Start of Data to examine

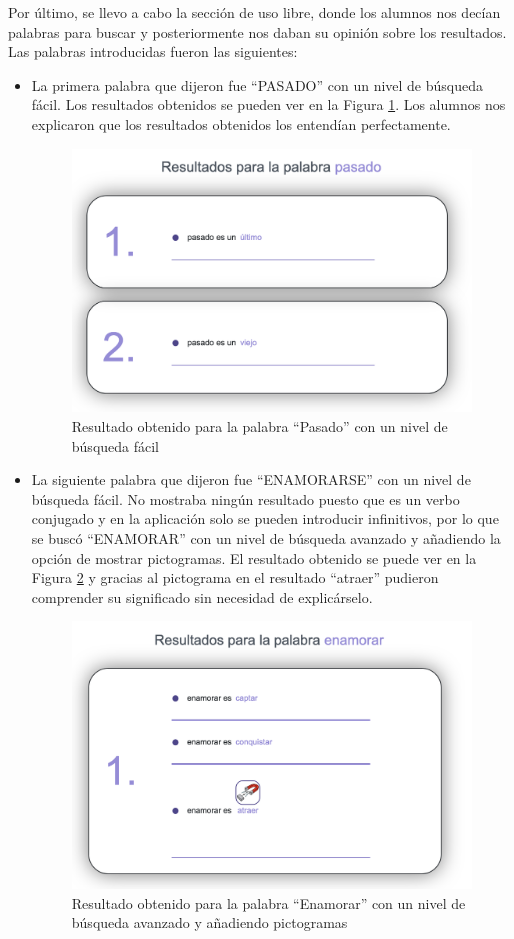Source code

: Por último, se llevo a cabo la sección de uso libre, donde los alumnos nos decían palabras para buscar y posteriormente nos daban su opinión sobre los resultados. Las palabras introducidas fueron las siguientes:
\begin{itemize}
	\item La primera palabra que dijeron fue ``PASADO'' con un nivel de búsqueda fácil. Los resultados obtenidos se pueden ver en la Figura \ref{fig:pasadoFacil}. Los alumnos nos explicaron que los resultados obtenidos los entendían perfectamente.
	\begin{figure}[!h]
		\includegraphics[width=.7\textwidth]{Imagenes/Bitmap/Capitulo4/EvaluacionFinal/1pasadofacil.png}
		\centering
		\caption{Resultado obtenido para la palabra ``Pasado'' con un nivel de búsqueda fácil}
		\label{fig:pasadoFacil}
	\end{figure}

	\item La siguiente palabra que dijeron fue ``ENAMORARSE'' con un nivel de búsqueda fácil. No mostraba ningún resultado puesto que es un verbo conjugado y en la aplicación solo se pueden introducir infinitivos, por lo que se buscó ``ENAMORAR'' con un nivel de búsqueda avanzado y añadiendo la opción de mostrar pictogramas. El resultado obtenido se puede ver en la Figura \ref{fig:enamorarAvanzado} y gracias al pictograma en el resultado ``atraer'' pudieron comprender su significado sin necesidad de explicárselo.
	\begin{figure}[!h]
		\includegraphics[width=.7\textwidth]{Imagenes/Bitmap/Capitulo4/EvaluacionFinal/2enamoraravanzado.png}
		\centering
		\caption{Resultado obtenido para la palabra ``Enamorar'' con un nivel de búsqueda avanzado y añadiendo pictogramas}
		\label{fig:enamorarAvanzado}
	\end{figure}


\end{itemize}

End of Data to examine

• Assignment: Whenever a line in the entries holds the word "Imagenes", copy that line.

• Solution to the exercise:
		\includegraphics[width=.7\textwidth]{Imagenes/Bitmap/Capitulo4/EvaluacionFinal/1pasadofacil.png}
		\includegraphics[width=.7\textwidth]{Imagenes/Bitmap/Capitulo4/EvaluacionFinal/2enamoraravanzado.png}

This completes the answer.